The University of Iowa and the University of Northern Iowa are considering a move to free, outsourced e-mail, such as Google or Microsoft. Iowa State University and Coe College are among schools that have already switched to Google e-mail - ISU in August for student accounts and Coe in January for all campus e-mail.
Almost half - 42 percent - of the 600 colleges and universities that participated in the 2008 Campus Computing Survey had switched to outsourced campus e-mail, and another 28 percent were considering it. Of those campuses outsourcing student e-mail, Google was the provider for 57 percent, followed by Microsoft at 38 percent.
There can be some savings in a switch, Iowa officials said, but the main driver is student demand. Google and other providers can deliver - for free - larger storage capacity and applications beyond what universities provide, including calendars, instant messaging, video chat and document sharing integrated with Web-based e-mail.

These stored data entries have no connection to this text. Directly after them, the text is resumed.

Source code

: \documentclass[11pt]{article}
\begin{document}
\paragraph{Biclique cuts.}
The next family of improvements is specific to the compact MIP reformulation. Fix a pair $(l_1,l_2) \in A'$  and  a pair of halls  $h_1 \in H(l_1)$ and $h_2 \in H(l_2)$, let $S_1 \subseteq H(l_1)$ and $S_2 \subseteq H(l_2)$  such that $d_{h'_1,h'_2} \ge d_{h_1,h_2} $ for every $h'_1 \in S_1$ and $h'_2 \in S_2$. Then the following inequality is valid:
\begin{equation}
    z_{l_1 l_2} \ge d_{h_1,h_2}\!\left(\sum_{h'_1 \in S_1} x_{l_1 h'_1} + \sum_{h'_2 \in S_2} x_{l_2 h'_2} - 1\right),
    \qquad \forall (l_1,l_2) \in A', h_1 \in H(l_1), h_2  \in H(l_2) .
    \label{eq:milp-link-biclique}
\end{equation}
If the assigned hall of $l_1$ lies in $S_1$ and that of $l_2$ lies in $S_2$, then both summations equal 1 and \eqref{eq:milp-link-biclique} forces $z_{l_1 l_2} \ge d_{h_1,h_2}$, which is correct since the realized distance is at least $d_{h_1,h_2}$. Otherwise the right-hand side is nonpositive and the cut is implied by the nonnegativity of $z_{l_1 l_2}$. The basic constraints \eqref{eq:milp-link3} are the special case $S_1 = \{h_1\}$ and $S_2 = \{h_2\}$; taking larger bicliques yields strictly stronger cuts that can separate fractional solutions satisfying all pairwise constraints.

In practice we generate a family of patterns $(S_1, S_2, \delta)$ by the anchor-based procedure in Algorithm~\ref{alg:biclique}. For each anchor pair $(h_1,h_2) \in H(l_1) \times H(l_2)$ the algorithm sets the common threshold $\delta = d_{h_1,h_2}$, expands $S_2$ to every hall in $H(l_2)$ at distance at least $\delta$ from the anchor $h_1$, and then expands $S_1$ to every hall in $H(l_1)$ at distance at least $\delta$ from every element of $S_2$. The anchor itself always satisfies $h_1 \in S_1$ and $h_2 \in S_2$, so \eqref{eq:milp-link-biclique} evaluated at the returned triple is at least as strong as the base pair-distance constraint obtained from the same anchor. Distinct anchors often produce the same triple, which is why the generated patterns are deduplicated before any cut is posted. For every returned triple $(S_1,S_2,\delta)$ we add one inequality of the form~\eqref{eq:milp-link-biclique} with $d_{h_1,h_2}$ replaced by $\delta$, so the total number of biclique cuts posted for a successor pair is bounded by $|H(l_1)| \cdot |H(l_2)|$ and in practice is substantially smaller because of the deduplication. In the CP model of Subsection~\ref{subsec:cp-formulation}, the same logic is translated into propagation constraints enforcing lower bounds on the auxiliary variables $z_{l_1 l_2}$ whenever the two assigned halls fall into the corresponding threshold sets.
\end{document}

“Those are just things no university can hope to replicate, and when it's out there being provided for free, why should we?” said Jim Twetten, ISU's assistant director of information technology.
A lot of students already had free Gmail accounts through Google, so they appreciate the switch, said James Caughren, Coe junior and student senate president.
“It has a lot more options and easier ways to share information with a lot of people,” he said.
ISU at its peak had 22 servers for student e-mail that were on a four-year replacement cycle at a cost of $5,000 each. Not replacing servers will mean savings of about $27,500 per year and energy savings of almost $7,000, Twetten said.
The UI has 36 such servers to run about 50,000 faculty, staff and student e-mail accounts. Server replacement is approaching in 12 to 18 months, leading UI officials to consider outsourcing student e-mail by fall, Chief Information Officer Steve Fleagle said. The UI's annual IT costs are about $200,000, mostly salary, but there would be some savings in not replacing servers, he said.
Universities that switch to private providers do not lose domain addresses - @uiowa.edu or @iastate.edu, for example - but because the e-mail is handled off-campus, that raises some confidentiality and security issues, especially for faculty and staff e-mail, Fleagle said. Information about student grades is protected by federal law, and faculty often deal with private patent or research information.
“We're working through those details,” Fleagle said. “We just want to make absolutely sure we're doing the right thing for the university.”
That's why many universities outsource student e-mail but are slower to adopt it for faculty and staff. Coe, however, did switch all 2,100 campus accounts, and UNI is considering it.
Coe signed a contract with Google that gave ownership of the information to the individual account holder, with secondary ownership to Coe. Google has no ownership of the e-mailed information, said Tony Bata, Coe's director of academic computing.
Coe expects to save up to $25,000 a year in replacement and energy costs for seven on-campus servers, Bata said.
UNI likely will outsource student e-mail and are considering outsourcing all campus e-mail if privacy and legal concerns are addressed, said Steve Moon, interim assistant vice president for information technology. Replacement value of UNI's servers is about $150,000.